The answer is to be an exact copy of the lines below running from the line with "wolnością a kontrolą''" down to the line with "tym samym użytkowników.", both ends included, and nothing more.

Start of Block

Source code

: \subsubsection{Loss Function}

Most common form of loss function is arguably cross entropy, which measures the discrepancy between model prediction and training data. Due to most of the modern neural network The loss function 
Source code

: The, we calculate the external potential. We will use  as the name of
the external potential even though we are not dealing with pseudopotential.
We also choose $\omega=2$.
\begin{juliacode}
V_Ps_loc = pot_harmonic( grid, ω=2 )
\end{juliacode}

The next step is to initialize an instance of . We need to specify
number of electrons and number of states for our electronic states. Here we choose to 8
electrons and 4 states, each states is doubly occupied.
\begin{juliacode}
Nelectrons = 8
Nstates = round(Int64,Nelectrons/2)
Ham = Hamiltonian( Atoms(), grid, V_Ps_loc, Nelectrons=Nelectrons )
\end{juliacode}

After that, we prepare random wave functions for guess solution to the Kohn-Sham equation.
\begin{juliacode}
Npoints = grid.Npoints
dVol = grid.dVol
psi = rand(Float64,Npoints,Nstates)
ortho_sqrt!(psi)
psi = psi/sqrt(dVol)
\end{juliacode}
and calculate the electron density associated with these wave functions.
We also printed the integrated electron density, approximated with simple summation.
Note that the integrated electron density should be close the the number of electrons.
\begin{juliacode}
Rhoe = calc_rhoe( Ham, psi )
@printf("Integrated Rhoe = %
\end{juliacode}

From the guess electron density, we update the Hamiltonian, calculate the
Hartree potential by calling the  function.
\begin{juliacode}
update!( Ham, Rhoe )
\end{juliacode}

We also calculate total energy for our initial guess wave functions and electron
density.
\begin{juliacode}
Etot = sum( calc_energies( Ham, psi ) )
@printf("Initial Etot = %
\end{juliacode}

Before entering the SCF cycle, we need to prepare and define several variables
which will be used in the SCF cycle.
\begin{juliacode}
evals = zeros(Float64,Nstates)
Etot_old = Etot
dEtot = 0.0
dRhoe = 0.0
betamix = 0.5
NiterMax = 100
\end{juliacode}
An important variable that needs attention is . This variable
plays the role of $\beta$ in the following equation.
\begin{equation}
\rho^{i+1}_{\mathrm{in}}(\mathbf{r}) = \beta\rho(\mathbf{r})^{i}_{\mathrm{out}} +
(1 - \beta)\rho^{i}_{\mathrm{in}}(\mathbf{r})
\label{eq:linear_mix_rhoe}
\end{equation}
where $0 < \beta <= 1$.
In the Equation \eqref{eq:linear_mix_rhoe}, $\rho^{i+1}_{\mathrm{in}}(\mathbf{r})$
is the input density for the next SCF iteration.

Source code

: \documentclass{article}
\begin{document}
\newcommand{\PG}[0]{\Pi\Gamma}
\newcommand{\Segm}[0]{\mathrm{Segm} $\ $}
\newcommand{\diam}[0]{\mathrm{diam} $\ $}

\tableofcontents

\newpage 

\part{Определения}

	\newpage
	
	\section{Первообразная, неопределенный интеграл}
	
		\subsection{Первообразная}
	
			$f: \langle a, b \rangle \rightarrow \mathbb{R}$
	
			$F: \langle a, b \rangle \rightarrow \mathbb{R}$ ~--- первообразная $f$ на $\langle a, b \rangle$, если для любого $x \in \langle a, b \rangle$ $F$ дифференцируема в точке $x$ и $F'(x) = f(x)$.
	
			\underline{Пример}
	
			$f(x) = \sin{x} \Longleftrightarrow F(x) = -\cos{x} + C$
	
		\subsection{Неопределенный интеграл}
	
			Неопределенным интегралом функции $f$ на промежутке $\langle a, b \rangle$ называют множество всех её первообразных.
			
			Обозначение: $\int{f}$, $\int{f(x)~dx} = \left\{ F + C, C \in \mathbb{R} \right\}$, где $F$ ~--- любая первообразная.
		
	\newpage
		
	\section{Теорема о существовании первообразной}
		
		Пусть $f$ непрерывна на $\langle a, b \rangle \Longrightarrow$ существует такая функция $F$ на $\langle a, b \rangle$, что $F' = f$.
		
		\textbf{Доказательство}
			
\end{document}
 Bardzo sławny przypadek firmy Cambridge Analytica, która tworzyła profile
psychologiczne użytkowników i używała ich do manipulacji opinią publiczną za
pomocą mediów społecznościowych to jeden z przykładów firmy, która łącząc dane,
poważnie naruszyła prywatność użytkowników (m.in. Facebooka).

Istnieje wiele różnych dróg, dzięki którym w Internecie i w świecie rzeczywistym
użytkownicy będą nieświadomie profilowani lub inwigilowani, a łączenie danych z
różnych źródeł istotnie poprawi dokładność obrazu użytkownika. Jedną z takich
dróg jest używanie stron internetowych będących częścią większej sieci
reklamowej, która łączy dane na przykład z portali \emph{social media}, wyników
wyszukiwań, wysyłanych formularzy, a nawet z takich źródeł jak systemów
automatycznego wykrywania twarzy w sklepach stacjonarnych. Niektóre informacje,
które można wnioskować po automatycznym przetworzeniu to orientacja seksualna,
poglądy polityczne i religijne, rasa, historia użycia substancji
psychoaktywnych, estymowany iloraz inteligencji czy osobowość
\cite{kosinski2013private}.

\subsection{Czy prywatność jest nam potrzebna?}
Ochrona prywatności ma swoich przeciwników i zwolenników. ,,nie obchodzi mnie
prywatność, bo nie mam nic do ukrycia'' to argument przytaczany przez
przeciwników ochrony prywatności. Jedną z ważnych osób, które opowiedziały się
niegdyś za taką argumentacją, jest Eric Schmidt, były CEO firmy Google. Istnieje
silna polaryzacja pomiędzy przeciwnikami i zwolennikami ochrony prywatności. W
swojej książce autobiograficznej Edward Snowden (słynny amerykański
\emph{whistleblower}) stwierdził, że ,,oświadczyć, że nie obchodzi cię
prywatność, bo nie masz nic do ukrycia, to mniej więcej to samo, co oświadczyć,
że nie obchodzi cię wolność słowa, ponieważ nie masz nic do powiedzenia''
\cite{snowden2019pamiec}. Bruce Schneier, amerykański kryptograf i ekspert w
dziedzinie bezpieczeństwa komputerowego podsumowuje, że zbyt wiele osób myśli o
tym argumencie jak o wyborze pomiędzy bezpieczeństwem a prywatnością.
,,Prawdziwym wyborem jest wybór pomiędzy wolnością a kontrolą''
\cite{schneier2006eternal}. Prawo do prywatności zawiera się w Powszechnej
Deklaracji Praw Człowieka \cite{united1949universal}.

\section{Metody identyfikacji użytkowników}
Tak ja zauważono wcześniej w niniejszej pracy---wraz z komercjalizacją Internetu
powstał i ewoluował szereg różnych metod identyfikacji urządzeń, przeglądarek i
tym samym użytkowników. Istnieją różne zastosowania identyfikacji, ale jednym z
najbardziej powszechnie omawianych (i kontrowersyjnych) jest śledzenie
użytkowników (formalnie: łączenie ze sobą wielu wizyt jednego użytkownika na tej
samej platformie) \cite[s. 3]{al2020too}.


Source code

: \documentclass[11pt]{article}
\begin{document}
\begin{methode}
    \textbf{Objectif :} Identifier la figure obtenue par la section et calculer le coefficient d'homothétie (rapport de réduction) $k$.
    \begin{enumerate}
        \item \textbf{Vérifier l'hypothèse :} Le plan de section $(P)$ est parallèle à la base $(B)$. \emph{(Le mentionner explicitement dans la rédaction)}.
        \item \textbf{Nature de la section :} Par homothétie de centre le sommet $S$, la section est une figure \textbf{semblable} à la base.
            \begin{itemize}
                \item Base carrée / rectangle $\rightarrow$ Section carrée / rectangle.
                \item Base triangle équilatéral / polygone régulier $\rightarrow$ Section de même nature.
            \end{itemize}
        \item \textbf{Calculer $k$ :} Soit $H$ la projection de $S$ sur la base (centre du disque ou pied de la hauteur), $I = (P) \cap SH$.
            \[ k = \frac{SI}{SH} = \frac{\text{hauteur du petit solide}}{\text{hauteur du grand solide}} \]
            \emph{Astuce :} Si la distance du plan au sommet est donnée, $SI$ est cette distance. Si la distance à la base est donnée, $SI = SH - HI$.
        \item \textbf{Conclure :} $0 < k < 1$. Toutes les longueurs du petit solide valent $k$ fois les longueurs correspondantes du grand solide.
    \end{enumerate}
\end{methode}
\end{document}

End of Block

▶ _Expected answer_:
,,Prawdziwym wyborem jest wybór pomiędzy wolnością a kontrolą''
\cite{schneier2006eternal}. Prawo do prywatności zawiera się w Powszechnej
Deklaracji Praw Człowieka \cite{united1949universal}.

\section{Metody identyfikacji użytkowników}
Tak ja zauważono wcześniej w niniejszej pracy---wraz z komercjalizacją Internetu
powstał i ewoluował szereg różnych metod identyfikacji urządzeń, przeglądarek i
tym samym użytkowników. Istnieją różne zastosowania identyfikacji, ale jednym z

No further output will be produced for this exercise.